If the chart is not properly aligned with respect to your camera's sensor, then the results could indicate lens tilt, lens decentering, other optical alignment issues inside the lens or it might just mean improper alignment of the test chart or a combination of both - there is no visual difference between them in the results.
The easiest way to align a tripod mounted camera with a test chart is to use a stable, non-distorted mirror such as one solidly mounted to a wall. Align the camera so that the center of the lens in the reflection is exactly in the center of the camera's viewfinder. The marking for the center AF point will help in this respect. Then tape your test chart to the mirror without moving the mirror even slightly. You're now ready to start taking test shots as long as the camera does not move in relation to the test chart. For the purposes of this exercise, pointing the camera in a different direction is moving the camera because you have moved the optical center of the lens closer to part of the chart and further from other parts of the chart.
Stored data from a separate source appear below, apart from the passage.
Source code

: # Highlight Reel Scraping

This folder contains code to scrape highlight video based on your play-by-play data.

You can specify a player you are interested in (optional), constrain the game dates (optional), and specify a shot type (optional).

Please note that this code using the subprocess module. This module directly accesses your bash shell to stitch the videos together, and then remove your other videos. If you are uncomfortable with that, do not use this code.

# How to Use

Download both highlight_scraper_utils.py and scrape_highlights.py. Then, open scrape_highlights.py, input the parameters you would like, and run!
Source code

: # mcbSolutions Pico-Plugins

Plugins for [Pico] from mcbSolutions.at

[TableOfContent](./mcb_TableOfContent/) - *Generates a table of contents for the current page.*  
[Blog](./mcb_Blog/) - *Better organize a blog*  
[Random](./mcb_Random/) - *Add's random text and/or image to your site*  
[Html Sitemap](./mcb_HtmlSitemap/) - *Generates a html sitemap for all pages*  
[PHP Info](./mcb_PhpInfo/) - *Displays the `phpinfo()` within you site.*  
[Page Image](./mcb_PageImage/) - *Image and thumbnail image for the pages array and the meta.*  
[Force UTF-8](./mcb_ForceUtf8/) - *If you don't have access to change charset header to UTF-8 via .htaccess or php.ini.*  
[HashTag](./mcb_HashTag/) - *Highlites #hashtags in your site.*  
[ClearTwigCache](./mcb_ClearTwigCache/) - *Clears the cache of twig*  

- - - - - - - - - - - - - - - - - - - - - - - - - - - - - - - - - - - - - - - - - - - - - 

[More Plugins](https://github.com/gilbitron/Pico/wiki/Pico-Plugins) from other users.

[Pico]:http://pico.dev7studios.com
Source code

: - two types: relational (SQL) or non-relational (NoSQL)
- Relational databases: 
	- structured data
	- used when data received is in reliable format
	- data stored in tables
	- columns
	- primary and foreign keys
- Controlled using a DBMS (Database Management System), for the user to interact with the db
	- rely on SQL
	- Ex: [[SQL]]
Keep in mind that most lenses demonstrate some field curvature. The field of focus is not a perfectly flat plane, even with a theoretically perfectly manufactured lens. Lenses that are highly corrected for field curvature, such as many macro lenses, still have a field of focus that looks more like a lasagna noodle than a flat plane. They're not perfectly flat, they're just more flat than uncorrected or less corrected lenses.
A few years back, Roger Cicala, the founder of LensRentals.com, wrote an informative blog entry about How to Test a Lens.
For more about the subtleties of field of focus, I recommend reading Roger Cicala's excellent series about it:
Fun with Field of Focus Part 1
Fun with Field of Focus II: Copy-to-Copy Variation and Lens Testing
Also related: Why You Can’t Optically Test Your Lens with Autofocus
I tested my lens according to your answer and edited my post with the results.
Based on the results of that test, I'd say you are still struggling with alignment issues between the camera and test chart. The test targets all skew in the same direction. That is, the top right is the weakest in all four quadrants and the lower left is the sharpest.
If the test chart were square with the camera one would expect the outer corners of each quadrant to be worse than the inner corners. In other words, the top right would look worse in the top right corner but the lower left would look worse in the lower left corner. It's possible tilt could cause the same thing, but a decentered element probably wouldn't.
As it is, the lower left corner is the sharpest, the top left and lower right corners are about equal and just a tad softer than the loser left. The top right corner is even softer. What would have been helpful at that point is to have refocused the lens until the top right corner was brought into focus as sharply as possible and then see what the other corners (and the center) look like.